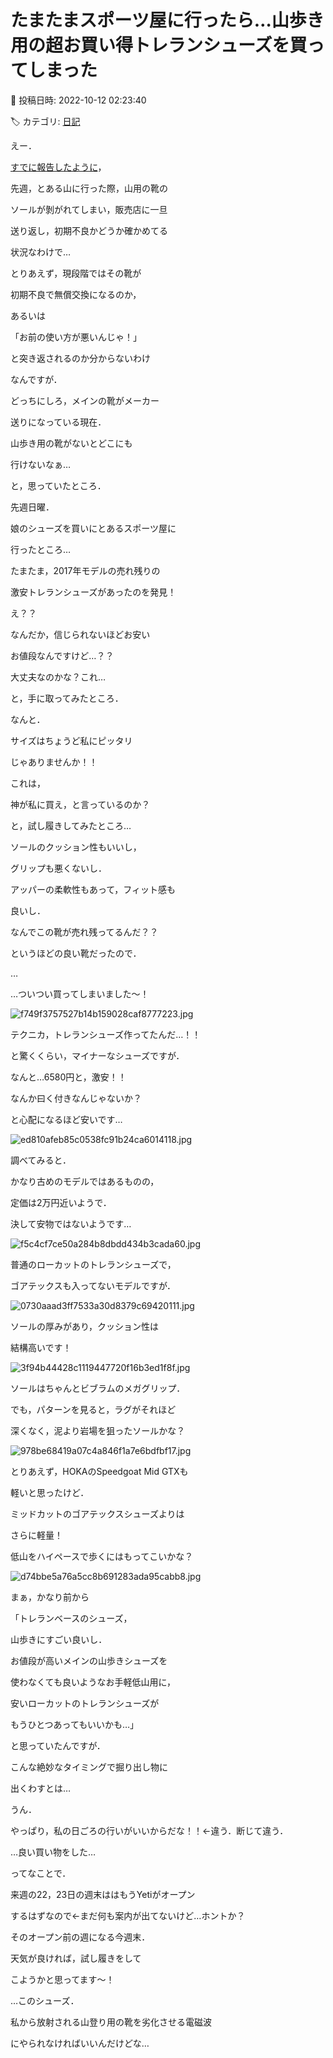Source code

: # たまたまスポーツ屋に行ったら…山歩き用の超お買い得トレランシューズを買ってしまった

📅 投稿日時: 2022-10-12 02:23:40

🏷️ カテゴリ: [日記](cc4b5682fb7b8b144980957a978653fb0.md)

えー．


[すでに報告したように](eeb5ae14fe16748a6d9b2d8f1a814b82d.md)，


先週，とある山に行った際，山用の靴の


ソールが剝がれてしまい，販売店に一旦


送り返し，初期不良かどうか確かめてる


状況なわけで…





とりあえず，現段階ではその靴が


初期不良で無償交換になるのか，


あるいは


「お前の使い方が悪いんじゃ！」


と突き返されるのか分からないわけ


なんですが．





どっちにしろ，メインの靴がメーカー


送りになっている現在．


山歩き用の靴がないとどこにも


行けないなぁ…


と，思っていたところ．





先週日曜．


娘のシューズを買いにとあるスポーツ屋に


行ったところ…


たまたま，2017年モデルの売れ残りの


激安トレランシューズがあったのを発見！





え？？


なんだか，信じられないほどお安い


お値段なんですけど…？？


大丈夫なのかな？これ…





と，手に取ってみたところ．


なんと．


サイズはちょうど私にピッタリ


じゃありませんか！！





これは，


神が私に買え，と言っているのか？


と，試し履きしてみたところ…


ソールのクッション性もいいし，


グリップも悪くないし．


アッパーの柔軟性もあって，フィット感も


良いし．


なんでこの靴が売れ残ってるんだ？？


というほどの良い靴だったので．





…


…ついつい買ってしまいました～！




![f749f3757527b14b159028caf8777223.jpg](images/f749f3757527b14b159028caf8777223.jpg)







テクニカ，トレランシューズ作ってたんだ…！！


と驚くくらい，マイナーなシューズですが．


なんと…6580円と，激安！！


なんか曰く付きなんじゃないか？


と心配になるほど安いです…




![ed810afeb85c0538fc91b24ca6014118.jpg](images/ed810afeb85c0538fc91b24ca6014118.jpg)







調べてみると．


かなり古めのモデルではあるものの，


定価は2万円近いようで．


決して安物ではないようです…




![f5c4cf7ce50a284b8dbdd434b3cada60.jpg](images/f5c4cf7ce50a284b8dbdd434b3cada60.jpg)







普通のローカットのトレランシューズで，


ゴアテックスも入ってないモデルですが．




![0730aaad3ff7533a30d8379c69420111.jpg](images/0730aaad3ff7533a30d8379c69420111.jpg)







ソールの厚みがあり，クッション性は


結構高いです！




![3f94b44428c1119447720f16b3ed1f8f.jpg](images/3f94b44428c1119447720f16b3ed1f8f.jpg)







ソールはちゃんとビブラムのメガグリップ．


でも，パターンを見ると，ラグがそれほど


深くなく，泥より岩場を狙ったソールかな？




![978be68419a07c4a846f1a7e6bdfbf17.jpg](images/978be68419a07c4a846f1a7e6bdfbf17.jpg)







とりあえず，HOKAのSpeedgoat Mid GTXも


軽いと思ったけど．


ミッドカットのゴアテックスシューズよりは


さらに軽量！


低山をハイペースで歩くにはもってこいかな？




![d74bbe5a76a5cc8b691283ada95cabb8.jpg](images/d74bbe5a76a5cc8b691283ada95cabb8.jpg)







まぁ，かなり前から


「トレランベースのシューズ，


山歩きにすごい良いし．


お値段が高いメインの山歩きシューズを


使わなくても良いようなお手軽低山用に，


安いローカットのトレランシューズが


もうひとつあってもいいかも…」


と思っていたんですが．





こんな絶妙なタイミングで掘り出し物に


出くわすとは…


うん．


やっぱり，私の日ごろの行いがいいからだな！！←違う．断じて違う．





…良い買い物をした…





ってなことで．


来週の22，23日の週末ははもうYetiがオープン


するはずなので←まだ何も案内が出てないけど…ホントか？





そのオープン前の週になる今週末．


天気が良ければ，試し履きをして


こようかと思ってます～！





…このシューズ．


私から放射される山登り用の靴を劣化させる電磁波


にやられなければいいんだけどな…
------------
Work task
Starting with the first line of the material, print each line exactly until you have printed the line with "というほどの良い靴だったので．", and skip the pictures.

Solved exercise
Source code

: # たまたまスポーツ屋に行ったら…山歩き用の超お買い得トレランシューズを買ってしまった

📅 投稿日時: 2022-10-12 02:23:40

🏷️ カテゴリ: [日記](cc4b5682fb7b8b144980957a978653fb0.md)

えー．


[すでに報告したように](eeb5ae14fe16748a6d9b2d8f1a814b82d.md)，


先週，とある山に行った際，山用の靴の


ソールが剝がれてしまい，販売店に一旦


送り返し，初期不良かどうか確かめてる


状況なわけで…





とりあえず，現段階ではその靴が


初期不良で無償交換になるのか，


あるいは


「お前の使い方が悪いんじゃ！」


と突き返されるのか分からないわけ


なんですが．





どっちにしろ，メインの靴がメーカー


送りになっている現在．


山歩き用の靴がないとどこにも


行けないなぁ…


と，思っていたところ．





先週日曜．


娘のシューズを買いにとあるスポーツ屋に


行ったところ…


たまたま，2017年モデルの売れ残りの


激安トレランシューズがあったのを発見！





え？？


なんだか，信じられないほどお安い


お値段なんですけど…？？


大丈夫なのかな？これ…





と，手に取ってみたところ．


なんと．


サイズはちょうど私にピッタリ


じゃありませんか！！





これは，


神が私に買え，と言っているのか？


と，試し履きしてみたところ…


ソールのクッション性もいいし，


グリップも悪くないし．


アッパーの柔軟性もあって，フィット感も


良いし．


なんでこの靴が売れ残ってるんだ？？


というほどの良い靴だったので．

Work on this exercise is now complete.